» **TASK GOAL**: Please repeat the lines below exactly. Begin with the line containing "The benefits of creativity: What" and go on through the line containing "1. Increased productivity".

» **MATERIAL FOR THIS EXERCISE**:
* * *

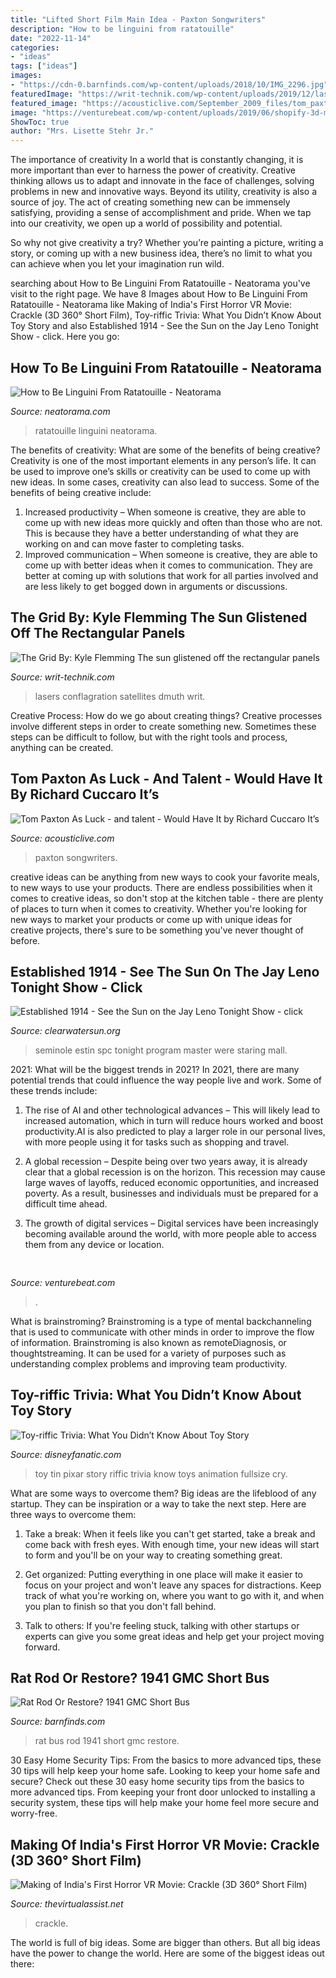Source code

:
 ```yaml
---
title: "Lifted Short Film Main Idea - Paxton Songwriters"
description: "How to be linguini from ratatouille"
date: "2022-11-14"
categories:
- "ideas"
tags: ["ideas"]
images:
- "https://cdn-0.barnfinds.com/wp-content/uploads/2018/10/IMG_2296.jpg"
featuredImage: "https://writ-technik.com/wp-content/uploads/2019/12/laser-2-300x225.jpg"
featured_image: "https://acousticlive.com/September_2009_files/tom_paxton.gif"
image: "https://venturebeat.com/wp-content/uploads/2019/06/shopify-3d-models.jpg"
ShowToc: true
author: "Mrs. Lisette Stehr Jr."
---
```



The importance of creativity
In a world that is constantly changing, it is more important than ever to harness the power of creativity. Creative thinking allows us to adapt and innovate in the face of challenges, solving problems in new and innovative ways.
Beyond its utility, creativity is also a source of joy. The act of creating something new can be immensely satisfying, providing a sense of accomplishment and pride. When we tap into our creativity, we open up a world of possibility and potential.

So why not give creativity a try? Whether you’re painting a picture, writing a story, or coming up with a new business idea, there’s no limit to what you can achieve when you let your imagination run wild.

	

		
searching about How to Be Linguini From Ratatouille - Neatorama you've visit to the right page. We have 8 Images about How to Be Linguini From Ratatouille - Neatorama like Making of India&#039;s First Horror VR Movie: Crackle (3D 360° Short Film), Toy-riffic Trivia: What You Didn’t Know About Toy Story and also Established 1914 - See the Sun on the Jay Leno Tonight Show - click. Here you go:
		
    
## How To Be Linguini From Ratatouille - Neatorama

<img loading=lazy src="https://uploads.neatorama.com/images/posts/27/54/54027/1351064802-0.jpg" onerror="this.onerror=null;this.src='https://tse1.mm.bing.net/th?id=OIP.mlHuPSvT_IJwfnHEF8hgwQHaJ4&amp;pid=15.1';" alt="How to Be Linguini From Ratatouille - Neatorama">

_Source: neatorama.com_

>ratatouille linguini neatorama. 

	

The benefits of creativity: What are some of the benefits of being creative?
Creativity is one of the most important elements in any person’s life. It can be used to improve one’s skills or creativity can be used to come up with new ideas. In some cases, creativity can also lead to success. Some of the benefits of being creative include: 
1. Increased productivity – When someone is creative, they are able to come up with new ideas more quickly and often than those who are not. This is because they have a better understanding of what they are working on and can move faster to completing tasks. 
2. Improved communication – When someone is creative, they are able to come up with better ideas when it comes to communication. They are better at coming up with solutions that work for all parties involved and are less likely to get bogged down in arguments or discussions. 

    
## The Grid By: Kyle Flemming The Sun Glistened Off The Rectangular Panels

<img loading=lazy src="https://writ-technik.com/wp-content/uploads/2019/12/laser-2-300x225.jpg" onerror="this.onerror=null;this.src='https://tse1.mm.bing.net/th?id=OIP.G7g_UOEaUMIUlVWYxL-SXwAAAA&amp;pid=15.1';" alt="The Grid By: Kyle Flemming The sun glistened off the rectangular panels">

_Source: writ-technik.com_

>lasers conflagration satellites dmuth writ. 

	

Creative Process: How do we go about creating things?
Creative processes involve different steps in order to create something new. Sometimes these steps can be difficult to follow, but with the right tools and process, anything can be created.

    
## Tom Paxton As Luck - And Talent - Would Have It By Richard Cuccaro It’s

<img loading=lazy src="https://acousticlive.com/September_2009_files/tom_paxton.gif" onerror="this.onerror=null;this.src='https://tse4.mm.bing.net/th?id=OIP.H_nLDzPwD9plbBYsPIAwFQAAAA&amp;pid=15.1';" alt="Tom Paxton As Luck - and talent - Would Have It by Richard Cuccaro It’s">

_Source: acousticlive.com_

>paxton songwriters. 

	

creative ideas can be anything from new ways to cook your favorite meals, to new ways to use your products. There are endless possibilities when it comes to creative ideas, so don't stop at the kitchen table - there are plenty of places to turn when it comes to creativity. Whether you're looking for new ways to market your products or come up with unique ideas for creative projects, there's sure to be something you've never thought of before.

    
## Established 1914 - See The Sun On The Jay Leno Tonight Show - Click

<img loading=lazy src="http://www.clearwatersun.org/yahoo_site_admin/assets/images/eric_with_students.24092126_std.JPG" onerror="this.onerror=null;this.src='https://tse3.mm.bing.net/th?id=OIP.w-FG7DfKezrMfGflQrx7bAHaJ3&amp;pid=15.1';" alt="Established 1914 - See the Sun on the Jay Leno Tonight Show - click">

_Source: clearwatersun.org_

>seminole estin spc tonight program master were staring mall. 

	

2021: What will be the biggest trends in 2021?
In 2021, there are many potential trends that could influence the way people live and work. Some of these trends include:
1. The rise of AI and other technological advances – This will likely lead to increased automation, which in turn will reduce hours worked and boost productivity.AI is also predicted to play a larger role in our personal lives, with more people using it for tasks such as shopping and travel.

2. A global recession – Despite being over two years away, it is already clear that a global recession is on the horizon. This recession may cause large waves of layoffs, reduced economic opportunities, and increased poverty. As a result, businesses and individuals must be prepared for a difficult time ahead.

3. The growth of digital services – Digital services have been increasingly becoming available around the world, with more people able to access them from any device or location.

    
## 

<img loading=lazy src="https://venturebeat.com/wp-content/uploads/2019/06/shopify-3d-models.jpg" onerror="this.onerror=null;this.src='https://tse4.mm.bing.net/th?id=OIP.TT16MF0Uq6X0jOCyCSpPPwHaEo&amp;pid=15.1';" alt="">

_Source: venturebeat.com_

>. 

	

What is brainstroming?
Brainstroming is a type of mental backchanneling that is used to communicate with other minds in order to improve the flow of information. Brainstroming is also known as remoteDiagnosis, or thoughtstreaming. It can be used for a variety of purposes such as understanding complex problems and improving team productivity.

    
## Toy-riffic Trivia: What You Didn’t Know About Toy Story

<img loading=lazy src="https://www.disneyfanatic.com/wp-content/uploads/2018/01/1469485723529.jpeg" onerror="this.onerror=null;this.src='https://tse1.mm.bing.net/th?id=OIP.na2ryrTbtacWY__n2FedqAHaEr&amp;pid=15.1';" alt="Toy-riffic Trivia: What You Didn’t Know About Toy Story">

_Source: disneyfanatic.com_

>toy tin pixar story riffic trivia know toys animation fullsize cry. 

	

What are some ways to overcome them?
Big ideas are the lifeblood of any startup. They can be inspiration or a way to take the next step. Here are three ways to overcome them:
1) Take a break: When it feels like you can't get started, take a break and come back with fresh eyes. With enough time, your new ideas will start to form and you'll be on your way to creating something great.

2) Get organized: Putting everything in one place will make it easier to focus on your project and won't leave any spaces for distractions. Keep track of what you're working on, where you want to go with it, and when you plan to finish so that you don't fall behind.

3) Talk to others: If you're feeling stuck, talking with other startups or experts can give you some great ideas and help get your project moving forward.

    
## Rat Rod Or Restore? 1941 GMC Short Bus

<img loading=lazy src="https://cdn-0.barnfinds.com/wp-content/uploads/2018/10/IMG_2296.jpg" onerror="this.onerror=null;this.src='https://tse4.mm.bing.net/th?id=OIP.vJmQxbtqReHtylCvtg-Z7AHaFj&amp;pid=15.1';" alt="Rat Rod Or Restore? 1941 GMC Short Bus">

_Source: barnfinds.com_

>rat bus rod 1941 short gmc restore. 

	

30 Easy Home Security Tips: From the basics to more advanced tips, these 30 tips will help keep your home safe.
Looking to keep your home safe and secure? Check out these 30 easy home security tips from the basics to more advanced tips. From keeping your front door unlocked to installing a security system, these tips will help make your home feel more secure and worry-free.

    
## Making Of India&#039;s First Horror VR Movie: Crackle (3D 360° Short Film)

<img loading=lazy src="https://thevirtualassist.net/wp-content/uploads/2017/07/behind-the-scenes-of-crackle.jpg" onerror="this.onerror=null;this.src='https://tse4.mm.bing.net/th?id=OIP.GBz1iurOSyF3WDGUR5wHpQHaJ4&amp;pid=15.1';" alt="Making of India&#039;s First Horror VR Movie: Crackle (3D 360° Short Film)">

_Source: thevirtualassist.net_

>crackle. 

	

The world is full of big ideas. Some are bigger than others. But all big ideas have the power to change the world. Here are some of the biggest ideas out there:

* * *

» **SOLVED EXERCISE**:
The benefits of creativity: What are some of the benefits of being creative?
Creativity is one of the most important elements in any person’s life. It can be used to improve one’s skills or creativity can be used to come up with new ideas. In some cases, creativity can also lead to success. Some of the benefits of being creative include: 
1. Increased productivity – When someone is creative, they are able to come up with new ideas more quickly and often than those who are not. This is because they have a better understanding of what they are working on and can move faster to completing tasks. 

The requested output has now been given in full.